===== RAW DATA

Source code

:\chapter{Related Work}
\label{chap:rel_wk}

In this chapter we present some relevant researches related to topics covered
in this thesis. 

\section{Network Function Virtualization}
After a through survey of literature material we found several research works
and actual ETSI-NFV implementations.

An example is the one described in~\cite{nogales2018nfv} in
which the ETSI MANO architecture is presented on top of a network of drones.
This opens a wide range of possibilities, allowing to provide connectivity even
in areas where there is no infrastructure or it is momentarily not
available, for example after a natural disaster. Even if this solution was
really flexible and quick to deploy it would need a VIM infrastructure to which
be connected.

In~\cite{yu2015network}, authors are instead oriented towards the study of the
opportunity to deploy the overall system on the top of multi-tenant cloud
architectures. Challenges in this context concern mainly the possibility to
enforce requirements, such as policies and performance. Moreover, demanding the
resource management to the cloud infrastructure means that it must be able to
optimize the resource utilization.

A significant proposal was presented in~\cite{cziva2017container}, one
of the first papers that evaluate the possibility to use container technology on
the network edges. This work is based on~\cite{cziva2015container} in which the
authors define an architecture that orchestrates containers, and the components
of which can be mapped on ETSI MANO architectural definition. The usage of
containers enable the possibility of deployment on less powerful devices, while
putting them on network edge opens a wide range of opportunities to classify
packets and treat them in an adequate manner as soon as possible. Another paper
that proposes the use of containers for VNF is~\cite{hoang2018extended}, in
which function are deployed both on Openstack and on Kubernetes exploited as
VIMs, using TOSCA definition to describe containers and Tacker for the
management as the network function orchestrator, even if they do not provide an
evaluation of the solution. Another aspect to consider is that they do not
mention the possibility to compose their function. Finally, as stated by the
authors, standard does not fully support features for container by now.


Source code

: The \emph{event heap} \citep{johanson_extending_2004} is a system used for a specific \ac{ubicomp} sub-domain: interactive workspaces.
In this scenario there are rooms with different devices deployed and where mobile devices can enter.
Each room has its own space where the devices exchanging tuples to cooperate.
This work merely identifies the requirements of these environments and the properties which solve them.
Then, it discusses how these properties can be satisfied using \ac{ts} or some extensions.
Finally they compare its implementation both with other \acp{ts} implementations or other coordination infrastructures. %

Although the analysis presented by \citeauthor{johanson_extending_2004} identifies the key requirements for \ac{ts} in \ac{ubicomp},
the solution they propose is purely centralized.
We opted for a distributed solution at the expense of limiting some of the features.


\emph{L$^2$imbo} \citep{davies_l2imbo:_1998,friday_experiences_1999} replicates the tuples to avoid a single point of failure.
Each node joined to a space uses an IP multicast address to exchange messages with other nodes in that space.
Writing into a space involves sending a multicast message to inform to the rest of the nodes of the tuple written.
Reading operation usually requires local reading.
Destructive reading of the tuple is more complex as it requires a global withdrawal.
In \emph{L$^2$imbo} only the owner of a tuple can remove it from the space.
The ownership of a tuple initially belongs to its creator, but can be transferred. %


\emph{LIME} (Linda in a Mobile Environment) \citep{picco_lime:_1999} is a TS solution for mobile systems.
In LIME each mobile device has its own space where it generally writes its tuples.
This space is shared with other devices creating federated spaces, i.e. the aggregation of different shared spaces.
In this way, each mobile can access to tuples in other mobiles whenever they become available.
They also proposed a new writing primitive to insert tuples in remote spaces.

==========

§ WHAT TO PRODUCE:
Scan the listing and report each line where the word "resource" shows up.

§ TASK SOLUTION:
resource management to the cloud infrastructure means that it must be able to
optimize the resource utilization.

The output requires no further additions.